Stored data entries
• • • • • • •
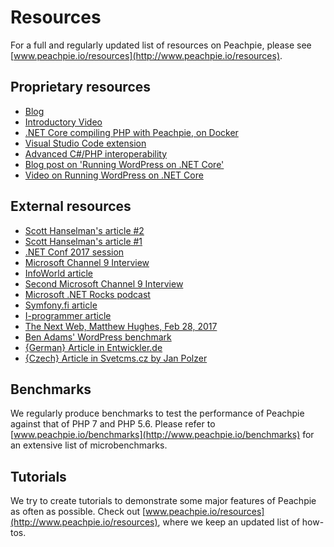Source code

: # Resources
For a full and regularly updated list of resources on Peachpie, please see [www.peachpie.io/resources](http://www.peachpie.io/resources).

## Proprietary resources
* [Blog](http://www.peachpie.io/blog)
* [Introductory Video](https://www.youtube.com/watch?v=GVWVInYiYLY)
* [.NET Core compiling PHP with Peachpie, on Docker](https://www.youtube.com/watch?v=ESLJtlQ_AxY)
* [Visual Studio Code extension](https://www.youtube.com/watch?v=hBiixbockK4)
* [Advanced C#/PHP interoperability](https://www.youtube.com/watch?v=xnQTsdJhvtk)
* [Blog post on 'Running WordPress on .NET Core'](http://www.peachpie.io/2017/02/wordpress-announcement.html)
* [Video on Running WordPress on .NET Core](https://youtu.be/R3zHxMNzSLs)

## External resources
* [Scott Hanselman's article #2](https://www.hanselman.com/blog/TheWholeOfWordPressCompiledToNETCoreAndANuGetPackageWithPeachPie.aspx)
* [Scott Hanselman's article #1](https://www.hanselman.com/blog/PeachpieOpenSourcePHPCompilerToNETAndWordPressUnderASPNETCore.aspx)
* [.NET Conf 2017 session](https://channel9.msdn.com/Events/dotnetConf/2017/T213)
* [Microsoft Channel 9 Interview](https://channel9.msdn.com/Shows/On-NET/Peachpie)
* [InfoWorld article](http://www.infoworld.com/article/3043974/application-development/peachpie-compiler-aims-to-bring-php-to-net.html)
* [Second Microsoft Channel 9 Interview](https://channel9.msdn.com/Shows/On-NET/Benjamin-Fistein--Jakub-Mek-Peachpie-PHP-compiler-for-NET)
* [Microsoft .NET Rocks podcast](http://www.dotnetrocks.com/?show=1357)
* [Symfony.fi article](https://www.symfony.fi/entry/exotic-php-implementations-hippyvm-jphp-tagua-vm-peachpie)
* [I-programmer article](http://i-programmer.info/programming/php/10193-peachpie-open-source-php-to-net-compiler.html)
* [The Next Web, Matthew Hughes, Feb 28, 2017](https://thenextweb.com/dd/2017/02/28/company-figured-run-wordpress-net/#.tnw_1M16kfUe)
* [Ben Adams' WordPress benchmark](https://github.com/benaadams/PeachpieBenchmarks)
* [{German} Article in Entwickler.de](https://entwickler.de/online/development/partnerschaft-mozilla-browserstack-updates-symfony-579788143.html)
* [{Czech} Article in Svetcms.cz by Jan Polzer](http://www.svetcms.cz/wordpress-nyni-beha-net-diky-peachpie/)

## Benchmarks
We regularly produce benchmarks to test the performance of Peachpie against that of PHP 7 and PHP 5.6. Please refer to [www.peachpie.io/benchmarks](http://www.peachpie.io/benchmarks) for an extensive list of microbenchmarks.

## Tutorials
We try to create tutorials to demonstrate some major features of Peachpie as often as possible. Check out [www.peachpie.io/resources](http://www.peachpie.io/resources), where we keep an updated list of how-tos.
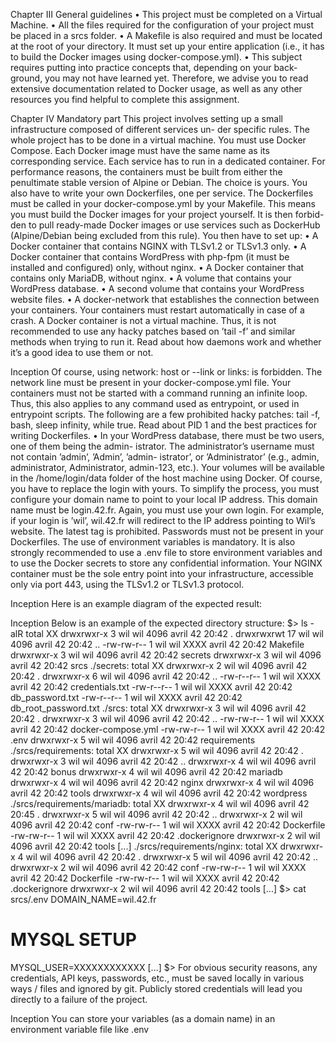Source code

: Chapter III
General guidelines
• This project must be completed on a Virtual Machine.
• All the files required for the configuration of your project must be placed in a srcs
folder.
• A Makefile is also required and must be located at the root of your directory. It
must set up your entire application (i.e., it has to build the Docker images using
docker-compose.yml).
• This subject requires putting into practice concepts that, depending on your back-
ground, you may not have learned yet. Therefore, we advise you to read extensive
documentation related to Docker usage, as well as any other resources you find
helpful to complete this assignment.

Chapter IV
Mandatory part
This project involves setting up a small infrastructure composed of different services un-
der specific rules. The whole project has to be done in a virtual machine. You must use
Docker Compose.
Each Docker image must have the same name as its corresponding service.
Each service has to run in a dedicated container.
For performance reasons, the containers must be built from either the penultimate stable
version of Alpine or Debian. The choice is yours.
You also have to write your own Dockerfiles, one per service. The Dockerfiles must
be called in your docker-compose.yml by your Makefile.
This means you must build the Docker images for your project yourself. It is then forbid-
den to pull ready-made Docker images or use services such as DockerHub (Alpine/Debian
being excluded from this rule).
You then have to set up:
• A Docker container that contains NGINX with TLSv1.2 or TLSv1.3 only.
• A Docker container that contains WordPress with php-fpm (it must be installed
and configured) only, without nginx.
• A Docker container that contains only MariaDB, without nginx.
• A volume that contains your WordPress database.
• A second volume that contains your WordPress website files.
• A docker-network that establishes the connection between your containers.
Your containers must restart automatically in case of a crash.
A Docker container is not a virtual machine. Thus, it is not
recommended to use any hacky patches based on ’tail -f’ and similar
methods when trying to run it. Read about how daemons work and
whether it’s a good idea to use them or not.

Inception
Of course, using network: host or --link or links: is forbidden.
The network line must be present in your docker-compose.yml file.
Your containers must not be started with a command running an
infinite loop. Thus, this also applies to any command used as
entrypoint, or used in entrypoint scripts. The following are a
few prohibited hacky patches: tail -f, bash, sleep infinity, while
true.
Read about PID 1 and the best practices for writing Dockerfiles.
• In your WordPress database, there must be two users, one of them being the admin-
istrator. The administrator’s username must not contain ’admin’, ’Admin’, ’admin-
istrator’, or ’Administrator’ (e.g., admin, administrator, Administrator, admin-123,
etc.).
Your volumes will be available in the /home/login/data folder of the
host machine using Docker. Of course, you have to replace the login
with yours.
To simplify the process, you must configure your domain name to point to your local
IP address.
This domain name must be login.42.fr. Again, you must use your own login.
For example, if your login is ’wil’, wil.42.fr will redirect to the IP address pointing to
Wil’s website.
The latest tag is prohibited.
Passwords must not be present in your Dockerfiles.
The use of environment variables is mandatory.
It is also strongly recommended to use a .env file to store
environment variables and to use the Docker secrets to store any
confidential information.
Your NGINX container must be the sole entry point into your
infrastructure, accessible only via port 443, using the TLSv1.2
or TLSv1.3 protocol.

Inception
Here is an example diagram of the expected result:

Inception
Below is an example of the expected directory structure:
$> ls -alR
total XX
drwxrwxr-x 3 wil wil 4096 avril 42 20:42 .
drwxrwxrwt 17 wil wil 4096 avril 42 20:42 ..
-rw-rw-r-- 1 wil wil XXXX avril 42 20:42 Makefile
drwxrwxr-x 3 wil wil 4096 avril 42 20:42 secrets
drwxrwxr-x 3 wil wil 4096 avril 42 20:42 srcs
./secrets:
total XX
drwxrwxr-x 2 wil wil 4096 avril 42 20:42 .
drwxrwxr-x 6 wil wil 4096 avril 42 20:42 ..
-rw-r--r-- 1 wil wil XXXX avril 42 20:42 credentials.txt
-rw-r--r-- 1 wil wil XXXX avril 42 20:42 db_password.txt
-rw-r--r-- 1 wil wil XXXX avril 42 20:42 db_root_password.txt
./srcs:
total XX
drwxrwxr-x 3 wil wil 4096 avril 42 20:42 .
drwxrwxr-x 3 wil wil 4096 avril 42 20:42 ..
-rw-rw-r-- 1 wil wil XXXX avril 42 20:42 docker-compose.yml
-rw-rw-r-- 1 wil wil XXXX avril 42 20:42 .env
drwxrwxr-x 5 wil wil 4096 avril 42 20:42 requirements
./srcs/requirements:
total XX
drwxrwxr-x 5 wil wil 4096 avril 42 20:42 .
drwxrwxr-x 3 wil wil 4096 avril 42 20:42 ..
drwxrwxr-x 4 wil wil 4096 avril 42 20:42 bonus
drwxrwxr-x 4 wil wil 4096 avril 42 20:42 mariadb
drwxrwxr-x 4 wil wil 4096 avril 42 20:42 nginx
drwxrwxr-x 4 wil wil 4096 avril 42 20:42 tools
drwxrwxr-x 4 wil wil 4096 avril 42 20:42 wordpress
./srcs/requirements/mariadb:
total XX
drwxrwxr-x 4 wil wil 4096 avril 42 20:45 .
drwxrwxr-x 5 wil wil 4096 avril 42 20:42 ..
drwxrwxr-x 2 wil wil 4096 avril 42 20:42 conf
-rw-rw-r-- 1 wil wil XXXX avril 42 20:42 Dockerfile
-rw-rw-r-- 1 wil wil XXXX avril 42 20:42 .dockerignore
drwxrwxr-x 2 wil wil 4096 avril 42 20:42 tools
[...]
./srcs/requirements/nginx:
total XX
drwxrwxr-x 4 wil wil 4096 avril 42 20:42 .
drwxrwxr-x 5 wil wil 4096 avril 42 20:42 ..
drwxrwxr-x 2 wil wil 4096 avril 42 20:42 conf
-rw-rw-r-- 1 wil wil XXXX avril 42 20:42 Dockerfile
-rw-rw-r-- 1 wil wil XXXX avril 42 20:42 .dockerignore
drwxrwxr-x 2 wil wil 4096 avril 42 20:42 tools
[...]
$> cat srcs/.env
DOMAIN_NAME=wil.42.fr
# MYSQL SETUP
MYSQL_USER=XXXXXXXXXXXX
[...]
$>
For obvious security reasons, any credentials, API keys, passwords,
etc., must be saved locally in various ways / files and ignored by
git. Publicly stored credentials will lead you directly to a failure
of the project.

Inception
You can store your variables (as a domain name) in an environment
variable file like .env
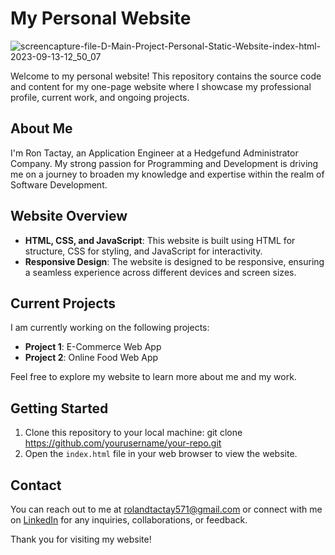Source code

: # My Personal Website

![screencapture-file-D-Main-Project-Personal-Static-Website-index-html-2023-09-13-12_50_07](https://github.com/rtactayjr/MyProfileAndProjects/assets/103474360/c0d55699-1934-4e41-ba90-2780282f6905)

Welcome to my personal website! This repository contains the source code and content for my one-page website where I showcase my professional profile, current work, and ongoing projects.

## About Me

I'm Ron Tactay, an Application Engineer at a Hedgefund Administrator Company. My strong passion for Programming and Development is driving me on a journey to broaden my knowledge and expertise within the realm of Software Development.

## Website Overview

- **HTML, CSS, and JavaScript**: This website is built using HTML for structure, CSS for styling, and JavaScript for interactivity.
- **Responsive Design**: The website is designed to be responsive, ensuring a seamless experience across different devices and screen sizes.

## Current Projects

I am currently working on the following projects:

- **Project 1**: E-Commerce Web App
- **Project 2**: Online Food Web App

Feel free to explore my website to learn more about me and my work.

## Getting Started

1. Clone this repository to your local machine: git clone https://github.com/yourusername/your-repo.git
2. Open the `index.html` file in your web browser to view the website.

## Contact

You can reach out to me at [rolandtactay571@gmail.com](mailto:rolandtactay571@gmail.com) or connect with me on [LinkedIn]([https://www.linkedin.com/in/yourusername/](https://www.linkedin.com/in/rolando-tactay/)) for any inquiries, collaborations, or feedback.

Thank you for visiting my website!



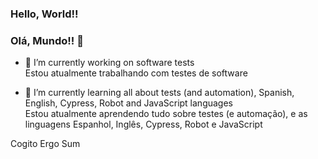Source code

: ### Hello, World!!  
### Olá, Mundo!! 👋


- 🔭 I’m currently working on software tests <br>
      Estou atualmente trabalhando com testes de software

- 🌱 I’m currently learning all about tests (and automation), Spanish, English, Cypress, Robot  and JavaScript languages <br>
      Estou atualmente aprendendo tudo sobre testes (e automação), e as linguagens Espanhol, Inglês, Cypress, Robot e JavaScript
      
Cogito Ergo Sum
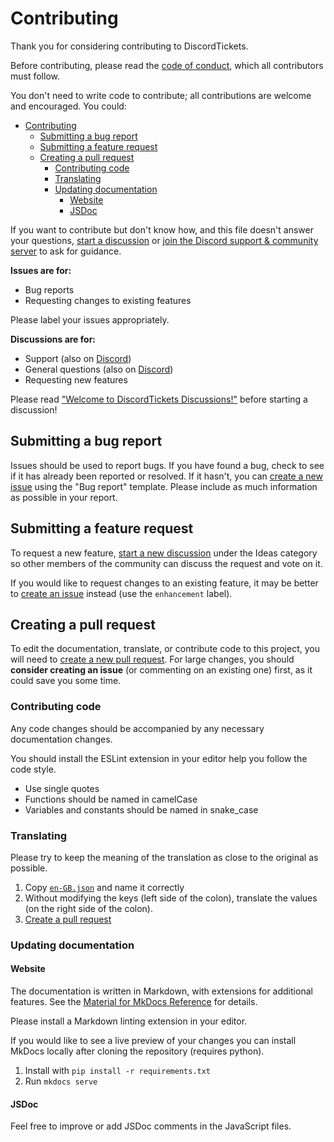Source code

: # Contributing

Thank you for considering contributing to DiscordTickets.

Before contributing, please read the [code of conduct](CODE_OF_CONDUCT.md), which all contributors must follow.

You don't need to write code to contribute; all contributions are welcome and encouraged. You could:

- [Contributing](#contributing)
	- [Submitting a bug report](#submitting-a-bug-report)
	- [Submitting a feature request](#submitting-a-feature-request)
	- [Creating a pull request](#creating-a-pull-request)
		- [Contributing code](#contributing-code)
		- [Translating](#translating)
		- [Updating documentation](#updating-documentation)
			- [Website](#website)
			- [JSDoc](#jsdoc)

If you want to contribute but don't know how, and this file doesn't answer your questions, [start a discussion](https://github.com/eartharoid/DiscordTickets/discussions/new) or [join the Discord support & community server](https://go.eartharoid.me/discord) to ask for guidance.

**Issues are for:**

- Bug reports
- Requesting changes to existing features

Please label your issues appropriately.

**Discussions are for:**

- Support (also on [Discord](https://go.eartharoid.me/discord))
- General questions (also on [Discord](https://go.eartharoid.me/discord))
- Requesting new features

Please read ["Welcome to DiscordTickets Discussions!"](https://github.com/eartharoid/DiscordTickets/discussions/77) before starting a discussion!

## Submitting a bug report

Issues should be used to report bugs. If you have found a bug, check to see if it has already been reported or resolved. If it hasn't, you can [create a new issue](https://github.com/eartharoid/DiscordTickets/issues/new/choose) using the "Bug report" template. Please include as much information as possible in your report.

## Submitting a feature request

To request a new feature, [start a new discussion](https://github.com/eartharoid/DiscordTickets/discussions/new?category=Ideas) under the Ideas category so other members of the community can discuss the request and vote on it.

If you would like to request changes to an existing feature, it may be better to [create an issue](https://github.com/eartharoid/DiscordTickets/issues/new) instead (use the `enhancement` label).

## Creating a pull request

To edit the documentation, translate, or contribute code to this project, you will need to [create a new pull request](https://github.com/eartharoid/DiscordTickets/compare). For large changes, you should **consider creating an issue** (or commenting on an existing one) first, as it could save you some time.

### Contributing code

Any code changes should be accompanied by any necessary documentation changes.

You should install the ESLint extension in your editor help you follow the code style.

- Use single quotes
- Functions should be named in camelCase
- Variables and constants should be named in snake_case

### Translating

Please try to keep the meaning of the translation as close to the original as possible.

1. Copy [`en-GB.json`](https://github.com/eartharoid/DiscordTickets/blob/master/src/locales/en-GB.json) and name it correctly
2. Without modifying the keys (left side of the colon), translate the values (on the right side of the colon).
3. [Create a pull request](#creating-a-pull-request)

### Updating documentation

#### Website

The documentation is written in Markdown, with extensions for additional features. See the [Material for MkDocs Reference](https://squidfunk.github.io/mkdocs-material/reference/abbreviations/) for details.

Please install a Markdown linting extension in your editor.

If you would like to see a live preview of your changes you can install MkDocs locally after cloning the repository (requires python).

1. Install with `pip install -r requirements.txt`
2. Run `mkdocs serve`

#### JSDoc

Feel free to improve or add JSDoc comments in the JavaScript files.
• • • • • • •
* The problem:
In which lines of the records does the word "tests" appear? Copy each of them.

* Written solution:
- 🔭 I’m currently working on software tests <br>
- 🌱 I’m currently learning all about tests (and automation), Spanish, English, Cypress, Robot  and JavaScript languages <br>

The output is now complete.